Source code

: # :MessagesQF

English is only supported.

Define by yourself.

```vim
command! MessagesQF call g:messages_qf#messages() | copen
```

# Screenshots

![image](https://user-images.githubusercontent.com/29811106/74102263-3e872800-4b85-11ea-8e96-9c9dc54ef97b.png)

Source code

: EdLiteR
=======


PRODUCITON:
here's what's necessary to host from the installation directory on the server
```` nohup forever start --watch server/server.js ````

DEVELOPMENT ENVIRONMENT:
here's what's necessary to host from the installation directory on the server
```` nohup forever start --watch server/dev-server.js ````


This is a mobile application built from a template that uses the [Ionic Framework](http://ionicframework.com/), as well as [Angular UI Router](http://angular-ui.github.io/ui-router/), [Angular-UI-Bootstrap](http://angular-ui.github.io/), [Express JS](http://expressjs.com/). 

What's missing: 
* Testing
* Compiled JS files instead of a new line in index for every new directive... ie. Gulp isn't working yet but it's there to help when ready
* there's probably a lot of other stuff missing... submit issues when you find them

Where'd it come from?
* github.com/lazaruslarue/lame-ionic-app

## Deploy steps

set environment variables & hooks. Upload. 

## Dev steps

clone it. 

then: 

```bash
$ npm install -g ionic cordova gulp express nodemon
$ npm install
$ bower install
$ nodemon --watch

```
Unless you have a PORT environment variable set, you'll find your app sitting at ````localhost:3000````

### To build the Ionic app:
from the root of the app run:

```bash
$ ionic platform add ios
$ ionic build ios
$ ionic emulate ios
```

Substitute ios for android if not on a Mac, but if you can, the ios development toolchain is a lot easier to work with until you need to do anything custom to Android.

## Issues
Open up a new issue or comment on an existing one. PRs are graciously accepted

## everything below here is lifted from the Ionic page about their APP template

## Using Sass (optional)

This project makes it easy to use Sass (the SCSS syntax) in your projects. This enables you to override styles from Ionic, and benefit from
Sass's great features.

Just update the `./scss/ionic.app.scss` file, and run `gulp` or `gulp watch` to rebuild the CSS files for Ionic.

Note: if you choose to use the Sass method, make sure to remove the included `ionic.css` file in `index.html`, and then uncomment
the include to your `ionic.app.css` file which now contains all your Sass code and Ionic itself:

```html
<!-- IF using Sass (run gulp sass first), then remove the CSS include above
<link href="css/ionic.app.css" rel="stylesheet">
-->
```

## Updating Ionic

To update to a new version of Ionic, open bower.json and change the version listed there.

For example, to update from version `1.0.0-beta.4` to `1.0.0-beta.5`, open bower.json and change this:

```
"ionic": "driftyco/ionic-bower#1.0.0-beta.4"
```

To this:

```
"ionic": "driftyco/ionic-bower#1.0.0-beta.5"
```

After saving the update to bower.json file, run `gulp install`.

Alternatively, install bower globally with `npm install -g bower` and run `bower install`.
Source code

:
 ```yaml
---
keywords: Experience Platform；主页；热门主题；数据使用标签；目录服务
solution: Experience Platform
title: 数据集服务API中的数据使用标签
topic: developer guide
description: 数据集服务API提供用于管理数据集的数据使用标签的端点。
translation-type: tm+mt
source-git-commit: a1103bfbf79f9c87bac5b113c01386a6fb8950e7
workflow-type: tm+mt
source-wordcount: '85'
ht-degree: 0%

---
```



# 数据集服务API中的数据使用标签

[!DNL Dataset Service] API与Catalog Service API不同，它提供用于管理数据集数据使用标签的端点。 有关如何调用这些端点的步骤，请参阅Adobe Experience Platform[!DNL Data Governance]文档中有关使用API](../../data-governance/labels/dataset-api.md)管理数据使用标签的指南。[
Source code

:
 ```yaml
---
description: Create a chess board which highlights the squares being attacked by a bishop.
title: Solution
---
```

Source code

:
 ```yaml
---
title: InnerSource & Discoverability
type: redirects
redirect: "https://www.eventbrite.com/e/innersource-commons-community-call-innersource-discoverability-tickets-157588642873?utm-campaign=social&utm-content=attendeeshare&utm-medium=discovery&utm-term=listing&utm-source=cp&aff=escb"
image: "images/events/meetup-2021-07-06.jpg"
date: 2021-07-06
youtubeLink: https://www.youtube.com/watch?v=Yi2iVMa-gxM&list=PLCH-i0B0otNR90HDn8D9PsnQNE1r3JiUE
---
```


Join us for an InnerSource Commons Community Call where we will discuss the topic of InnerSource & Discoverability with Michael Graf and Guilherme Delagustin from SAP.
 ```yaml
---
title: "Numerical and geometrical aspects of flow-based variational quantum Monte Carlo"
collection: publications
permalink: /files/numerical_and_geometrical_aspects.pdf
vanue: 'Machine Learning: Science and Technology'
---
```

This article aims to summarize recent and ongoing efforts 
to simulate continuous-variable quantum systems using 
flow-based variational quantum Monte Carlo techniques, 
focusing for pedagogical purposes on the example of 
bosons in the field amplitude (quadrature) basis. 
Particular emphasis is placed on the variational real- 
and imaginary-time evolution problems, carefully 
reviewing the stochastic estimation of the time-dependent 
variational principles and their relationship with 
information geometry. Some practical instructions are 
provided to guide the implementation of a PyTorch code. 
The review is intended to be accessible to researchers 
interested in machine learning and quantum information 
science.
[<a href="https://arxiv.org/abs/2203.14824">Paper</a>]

+++

WHAT YOU SHOULD DO. Retype exactly the lines of the data above that fall between the line with "## Updating Ionic" and the line with "After saving the", inclusive, and add nothing.

EXERCISE RESULT.
## Updating Ionic

To update to a new version of Ionic, open bower.json and change the version listed there.

For example, to update from version `1.0.0-beta.4` to `1.0.0-beta.5`, open bower.json and change this:

```
"ionic": "driftyco/ionic-bower#1.0.0-beta.4"
```

To this:

```
"ionic": "driftyco/ionic-bower#1.0.0-beta.5"
```

After saving the update to bower.json file, run `gulp install`.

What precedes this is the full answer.